§ **To do**: The full listing below is to be written out exactly.

§ **Records for processing**:
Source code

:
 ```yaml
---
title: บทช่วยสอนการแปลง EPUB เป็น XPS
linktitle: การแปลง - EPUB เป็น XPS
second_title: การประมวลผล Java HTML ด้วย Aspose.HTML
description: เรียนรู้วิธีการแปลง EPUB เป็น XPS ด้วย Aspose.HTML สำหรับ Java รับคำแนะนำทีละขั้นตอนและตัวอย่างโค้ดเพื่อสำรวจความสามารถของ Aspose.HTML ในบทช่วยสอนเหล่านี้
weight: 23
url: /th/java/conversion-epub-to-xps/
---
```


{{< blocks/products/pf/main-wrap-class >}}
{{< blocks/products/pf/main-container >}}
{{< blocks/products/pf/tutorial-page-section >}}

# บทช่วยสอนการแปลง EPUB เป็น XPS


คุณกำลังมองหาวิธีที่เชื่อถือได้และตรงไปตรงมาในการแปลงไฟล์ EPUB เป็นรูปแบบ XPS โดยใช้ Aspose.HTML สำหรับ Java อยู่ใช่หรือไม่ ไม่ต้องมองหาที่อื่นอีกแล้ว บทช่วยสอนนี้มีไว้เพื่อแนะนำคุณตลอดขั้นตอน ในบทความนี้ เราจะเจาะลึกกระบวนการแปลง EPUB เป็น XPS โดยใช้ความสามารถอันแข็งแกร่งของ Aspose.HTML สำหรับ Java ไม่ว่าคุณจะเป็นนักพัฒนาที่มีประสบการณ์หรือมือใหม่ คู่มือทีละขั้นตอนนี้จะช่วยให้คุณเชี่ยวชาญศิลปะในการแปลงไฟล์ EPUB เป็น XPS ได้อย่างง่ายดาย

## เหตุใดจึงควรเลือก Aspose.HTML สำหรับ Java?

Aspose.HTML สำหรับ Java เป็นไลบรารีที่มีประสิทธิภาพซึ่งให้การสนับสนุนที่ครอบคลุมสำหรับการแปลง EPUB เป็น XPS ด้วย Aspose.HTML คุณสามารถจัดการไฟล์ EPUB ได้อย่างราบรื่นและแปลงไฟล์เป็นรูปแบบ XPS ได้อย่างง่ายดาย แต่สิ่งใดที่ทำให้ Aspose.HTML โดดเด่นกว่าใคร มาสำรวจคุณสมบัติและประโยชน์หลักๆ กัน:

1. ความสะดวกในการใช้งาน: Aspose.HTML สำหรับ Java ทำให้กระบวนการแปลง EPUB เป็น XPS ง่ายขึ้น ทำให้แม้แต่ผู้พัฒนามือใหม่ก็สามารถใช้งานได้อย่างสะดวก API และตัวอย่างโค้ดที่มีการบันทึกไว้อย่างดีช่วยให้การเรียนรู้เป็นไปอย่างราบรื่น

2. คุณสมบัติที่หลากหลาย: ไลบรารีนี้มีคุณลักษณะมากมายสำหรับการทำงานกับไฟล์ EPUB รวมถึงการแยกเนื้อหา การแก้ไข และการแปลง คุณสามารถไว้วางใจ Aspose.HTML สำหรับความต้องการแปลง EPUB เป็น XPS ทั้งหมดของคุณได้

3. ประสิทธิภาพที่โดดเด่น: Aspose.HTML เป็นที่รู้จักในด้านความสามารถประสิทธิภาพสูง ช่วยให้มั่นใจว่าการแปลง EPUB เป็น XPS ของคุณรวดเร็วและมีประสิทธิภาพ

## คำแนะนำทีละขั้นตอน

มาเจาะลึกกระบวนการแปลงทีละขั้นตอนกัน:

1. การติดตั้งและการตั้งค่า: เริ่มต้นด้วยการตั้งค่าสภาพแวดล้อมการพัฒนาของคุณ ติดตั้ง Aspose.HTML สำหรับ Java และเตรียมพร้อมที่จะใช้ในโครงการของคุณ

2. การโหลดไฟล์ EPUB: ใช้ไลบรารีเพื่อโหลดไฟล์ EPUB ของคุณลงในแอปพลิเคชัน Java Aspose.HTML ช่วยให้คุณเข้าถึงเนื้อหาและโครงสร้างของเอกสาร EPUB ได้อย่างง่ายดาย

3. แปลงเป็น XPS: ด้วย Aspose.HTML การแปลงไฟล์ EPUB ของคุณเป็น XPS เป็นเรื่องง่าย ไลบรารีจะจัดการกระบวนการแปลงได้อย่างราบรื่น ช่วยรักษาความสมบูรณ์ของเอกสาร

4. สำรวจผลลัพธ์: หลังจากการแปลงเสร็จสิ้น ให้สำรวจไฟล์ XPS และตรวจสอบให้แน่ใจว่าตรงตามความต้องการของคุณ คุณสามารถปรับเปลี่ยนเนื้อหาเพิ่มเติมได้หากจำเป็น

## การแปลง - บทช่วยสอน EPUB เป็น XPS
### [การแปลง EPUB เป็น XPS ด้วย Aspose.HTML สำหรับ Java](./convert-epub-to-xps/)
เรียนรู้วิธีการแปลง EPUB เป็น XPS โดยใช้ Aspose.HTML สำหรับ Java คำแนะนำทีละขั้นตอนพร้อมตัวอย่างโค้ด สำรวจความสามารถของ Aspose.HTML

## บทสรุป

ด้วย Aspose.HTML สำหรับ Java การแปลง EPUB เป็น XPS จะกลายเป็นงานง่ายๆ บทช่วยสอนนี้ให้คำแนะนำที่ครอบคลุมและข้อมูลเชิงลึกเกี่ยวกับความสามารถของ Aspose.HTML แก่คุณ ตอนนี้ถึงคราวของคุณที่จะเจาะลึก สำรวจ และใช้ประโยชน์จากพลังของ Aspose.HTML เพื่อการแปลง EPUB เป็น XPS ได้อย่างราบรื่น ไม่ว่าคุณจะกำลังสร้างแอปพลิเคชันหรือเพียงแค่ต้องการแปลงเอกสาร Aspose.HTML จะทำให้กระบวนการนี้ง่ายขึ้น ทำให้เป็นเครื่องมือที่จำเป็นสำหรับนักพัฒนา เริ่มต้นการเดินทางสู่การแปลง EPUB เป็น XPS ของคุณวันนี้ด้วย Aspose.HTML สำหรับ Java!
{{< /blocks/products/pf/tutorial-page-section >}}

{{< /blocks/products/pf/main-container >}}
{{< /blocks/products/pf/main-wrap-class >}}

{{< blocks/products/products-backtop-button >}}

§ **Completed exercise**:
Source code

:
 ```yaml
---
title: บทช่วยสอนการแปลง EPUB เป็น XPS
linktitle: การแปลง - EPUB เป็น XPS
second_title: การประมวลผล Java HTML ด้วย Aspose.HTML
description: เรียนรู้วิธีการแปลง EPUB เป็น XPS ด้วย Aspose.HTML สำหรับ Java รับคำแนะนำทีละขั้นตอนและตัวอย่างโค้ดเพื่อสำรวจความสามารถของ Aspose.HTML ในบทช่วยสอนเหล่านี้
weight: 23
url: /th/java/conversion-epub-to-xps/
---
```


{{< blocks/products/pf/main-wrap-class >}}
{{< blocks/products/pf/main-container >}}
{{< blocks/products/pf/tutorial-page-section >}}

# บทช่วยสอนการแปลง EPUB เป็น XPS


คุณกำลังมองหาวิธีที่เชื่อถือได้และตรงไปตรงมาในการแปลงไฟล์ EPUB เป็นรูปแบบ XPS โดยใช้ Aspose.HTML สำหรับ Java อยู่ใช่หรือไม่ ไม่ต้องมองหาที่อื่นอีกแล้ว บทช่วยสอนนี้มีไว้เพื่อแนะนำคุณตลอดขั้นตอน ในบทความนี้ เราจะเจาะลึกกระบวนการแปลง EPUB เป็น XPS โดยใช้ความสามารถอันแข็งแกร่งของ Aspose.HTML สำหรับ Java ไม่ว่าคุณจะเป็นนักพัฒนาที่มีประสบการณ์หรือมือใหม่ คู่มือทีละขั้นตอนนี้จะช่วยให้คุณเชี่ยวชาญศิลปะในการแปลงไฟล์ EPUB เป็น XPS ได้อย่างง่ายดาย

## เหตุใดจึงควรเลือก Aspose.HTML สำหรับ Java?

Aspose.HTML สำหรับ Java เป็นไลบรารีที่มีประสิทธิภาพซึ่งให้การสนับสนุนที่ครอบคลุมสำหรับการแปลง EPUB เป็น XPS ด้วย Aspose.HTML คุณสามารถจัดการไฟล์ EPUB ได้อย่างราบรื่นและแปลงไฟล์เป็นรูปแบบ XPS ได้อย่างง่ายดาย แต่สิ่งใดที่ทำให้ Aspose.HTML โดดเด่นกว่าใคร มาสำรวจคุณสมบัติและประโยชน์หลักๆ กัน:

1. ความสะดวกในการใช้งาน: Aspose.HTML สำหรับ Java ทำให้กระบวนการแปลง EPUB เป็น XPS ง่ายขึ้น ทำให้แม้แต่ผู้พัฒนามือใหม่ก็สามารถใช้งานได้อย่างสะดวก API และตัวอย่างโค้ดที่มีการบันทึกไว้อย่างดีช่วยให้การเรียนรู้เป็นไปอย่างราบรื่น

2. คุณสมบัติที่หลากหลาย: ไลบรารีนี้มีคุณลักษณะมากมายสำหรับการทำงานกับไฟล์ EPUB รวมถึงการแยกเนื้อหา การแก้ไข และการแปลง คุณสามารถไว้วางใจ Aspose.HTML สำหรับความต้องการแปลง EPUB เป็น XPS ทั้งหมดของคุณได้

3. ประสิทธิภาพที่โดดเด่น: Aspose.HTML เป็นที่รู้จักในด้านความสามารถประสิทธิภาพสูง ช่วยให้มั่นใจว่าการแปลง EPUB เป็น XPS ของคุณรวดเร็วและมีประสิทธิภาพ

## คำแนะนำทีละขั้นตอน

มาเจาะลึกกระบวนการแปลงทีละขั้นตอนกัน:

1. การติดตั้งและการตั้งค่า: เริ่มต้นด้วยการตั้งค่าสภาพแวดล้อมการพัฒนาของคุณ ติดตั้ง Aspose.HTML สำหรับ Java และเตรียมพร้อมที่จะใช้ในโครงการของคุณ

2. การโหลดไฟล์ EPUB: ใช้ไลบรารีเพื่อโหลดไฟล์ EPUB ของคุณลงในแอปพลิเคชัน Java Aspose.HTML ช่วยให้คุณเข้าถึงเนื้อหาและโครงสร้างของเอกสาร EPUB ได้อย่างง่ายดาย

3. แปลงเป็น XPS: ด้วย Aspose.HTML การแปลงไฟล์ EPUB ของคุณเป็น XPS เป็นเรื่องง่าย ไลบรารีจะจัดการกระบวนการแปลงได้อย่างราบรื่น ช่วยรักษาความสมบูรณ์ของเอกสาร

4. สำรวจผลลัพธ์: หลังจากการแปลงเสร็จสิ้น ให้สำรวจไฟล์ XPS และตรวจสอบให้แน่ใจว่าตรงตามความต้องการของคุณ คุณสามารถปรับเปลี่ยนเนื้อหาเพิ่มเติมได้หากจำเป็น

## การแปลง - บทช่วยสอน EPUB เป็น XPS
### [การแปลง EPUB เป็น XPS ด้วย Aspose.HTML สำหรับ Java](./convert-epub-to-xps/)
เรียนรู้วิธีการแปลง EPUB เป็น XPS โดยใช้ Aspose.HTML สำหรับ Java คำแนะนำทีละขั้นตอนพร้อมตัวอย่างโค้ด สำรวจความสามารถของ Aspose.HTML

## บทสรุป

ด้วย Aspose.HTML สำหรับ Java การแปลง EPUB เป็น XPS จะกลายเป็นงานง่ายๆ บทช่วยสอนนี้ให้คำแนะนำที่ครอบคลุมและข้อมูลเชิงลึกเกี่ยวกับความสามารถของ Aspose.HTML แก่คุณ ตอนนี้ถึงคราวของคุณที่จะเจาะลึก สำรวจ และใช้ประโยชน์จากพลังของ Aspose.HTML เพื่อการแปลง EPUB เป็น XPS ได้อย่างราบรื่น ไม่ว่าคุณจะกำลังสร้างแอปพลิเคชันหรือเพียงแค่ต้องการแปลงเอกสาร Aspose.HTML จะทำให้กระบวนการนี้ง่ายขึ้น ทำให้เป็นเครื่องมือที่จำเป็นสำหรับนักพัฒนา เริ่มต้นการเดินทางสู่การแปลง EPUB เป็น XPS ของคุณวันนี้ด้วย Aspose.HTML สำหรับ Java!
{{< /blocks/products/pf/tutorial-page-section >}}

{{< /blocks/products/pf/main-container >}}
{{< /blocks/products/pf/main-wrap-class >}}

{{< blocks/products/products-backtop-button >}}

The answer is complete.